• [What the exercise asks]: Extract from the entries below, exactly as given, only the lines from the line containing "## Change Log" to the line containing "donation using [PayPal](https://paypal.me/shaggyDog18/3USD)**", both lines included.

Dataset entries:

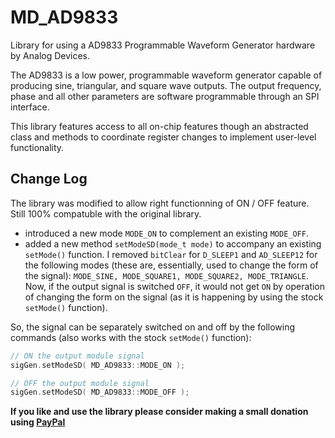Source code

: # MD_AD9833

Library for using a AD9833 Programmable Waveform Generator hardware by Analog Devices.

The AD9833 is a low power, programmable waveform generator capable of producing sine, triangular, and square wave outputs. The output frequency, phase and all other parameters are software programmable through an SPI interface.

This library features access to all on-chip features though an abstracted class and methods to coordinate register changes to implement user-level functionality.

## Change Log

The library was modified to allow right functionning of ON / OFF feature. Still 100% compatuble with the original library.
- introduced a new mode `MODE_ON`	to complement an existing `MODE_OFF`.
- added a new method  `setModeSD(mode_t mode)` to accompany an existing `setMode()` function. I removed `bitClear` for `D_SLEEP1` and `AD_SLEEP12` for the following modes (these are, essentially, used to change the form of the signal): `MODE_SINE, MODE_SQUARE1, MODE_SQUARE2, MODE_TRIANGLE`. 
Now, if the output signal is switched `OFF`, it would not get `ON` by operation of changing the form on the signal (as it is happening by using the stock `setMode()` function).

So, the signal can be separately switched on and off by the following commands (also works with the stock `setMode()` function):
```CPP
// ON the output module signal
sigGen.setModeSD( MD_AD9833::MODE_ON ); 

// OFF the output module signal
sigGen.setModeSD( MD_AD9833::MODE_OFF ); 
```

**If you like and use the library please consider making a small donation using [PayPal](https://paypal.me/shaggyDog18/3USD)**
---
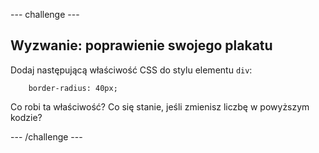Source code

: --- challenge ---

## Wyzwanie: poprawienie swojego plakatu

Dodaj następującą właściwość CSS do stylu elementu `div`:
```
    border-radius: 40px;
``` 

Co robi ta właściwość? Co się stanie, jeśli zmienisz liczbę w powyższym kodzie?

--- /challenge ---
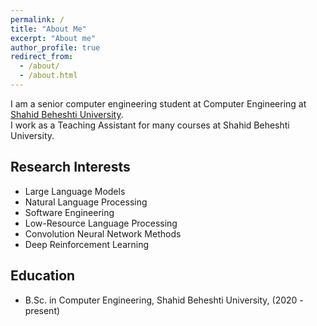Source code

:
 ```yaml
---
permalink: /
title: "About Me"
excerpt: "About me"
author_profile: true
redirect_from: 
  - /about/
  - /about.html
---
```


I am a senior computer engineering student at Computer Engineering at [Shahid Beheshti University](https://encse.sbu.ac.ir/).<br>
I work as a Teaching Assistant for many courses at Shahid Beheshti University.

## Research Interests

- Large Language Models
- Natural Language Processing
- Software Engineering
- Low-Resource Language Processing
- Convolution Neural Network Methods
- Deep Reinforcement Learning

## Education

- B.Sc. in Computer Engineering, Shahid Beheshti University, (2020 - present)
* * *
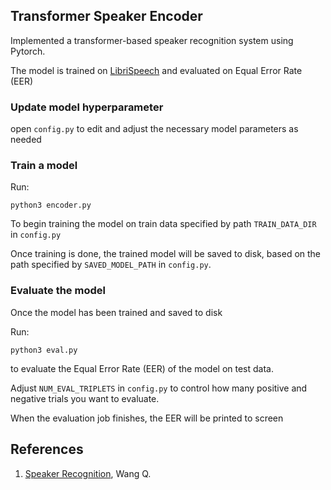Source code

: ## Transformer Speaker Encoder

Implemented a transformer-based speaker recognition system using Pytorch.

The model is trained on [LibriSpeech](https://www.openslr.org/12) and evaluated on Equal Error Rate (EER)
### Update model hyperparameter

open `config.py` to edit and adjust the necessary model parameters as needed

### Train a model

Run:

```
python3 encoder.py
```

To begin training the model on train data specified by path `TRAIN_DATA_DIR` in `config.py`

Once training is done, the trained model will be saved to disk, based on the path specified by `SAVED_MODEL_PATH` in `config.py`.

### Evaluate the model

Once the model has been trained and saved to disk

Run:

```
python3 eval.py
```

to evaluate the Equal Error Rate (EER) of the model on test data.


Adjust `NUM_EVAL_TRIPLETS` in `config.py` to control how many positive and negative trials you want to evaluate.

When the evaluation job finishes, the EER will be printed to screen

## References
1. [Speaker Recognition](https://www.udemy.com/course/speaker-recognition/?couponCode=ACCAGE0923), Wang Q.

• [Exercise answer]:
## Change Log

The library was modified to allow right functionning of ON / OFF feature. Still 100% compatuble with the original library.
- introduced a new mode `MODE_ON`	to complement an existing `MODE_OFF`.
- added a new method  `setModeSD(mode_t mode)` to accompany an existing `setMode()` function. I removed `bitClear` for `D_SLEEP1` and `AD_SLEEP12` for the following modes (these are, essentially, used to change the form of the signal): `MODE_SINE, MODE_SQUARE1, MODE_SQUARE2, MODE_TRIANGLE`. 
Now, if the output signal is switched `OFF`, it would not get `ON` by operation of changing the form on the signal (as it is happening by using the stock `setMode()` function).

So, the signal can be separately switched on and off by the following commands (also works with the stock `setMode()` function):
```CPP
// ON the output module signal
sigGen.setModeSD( MD_AD9833::MODE_ON ); 

// OFF the output module signal
sigGen.setModeSD( MD_AD9833::MODE_OFF ); 
```

**If you like and use the library please consider making a small donation using [PayPal](https://paypal.me/shaggyDog18/3USD)**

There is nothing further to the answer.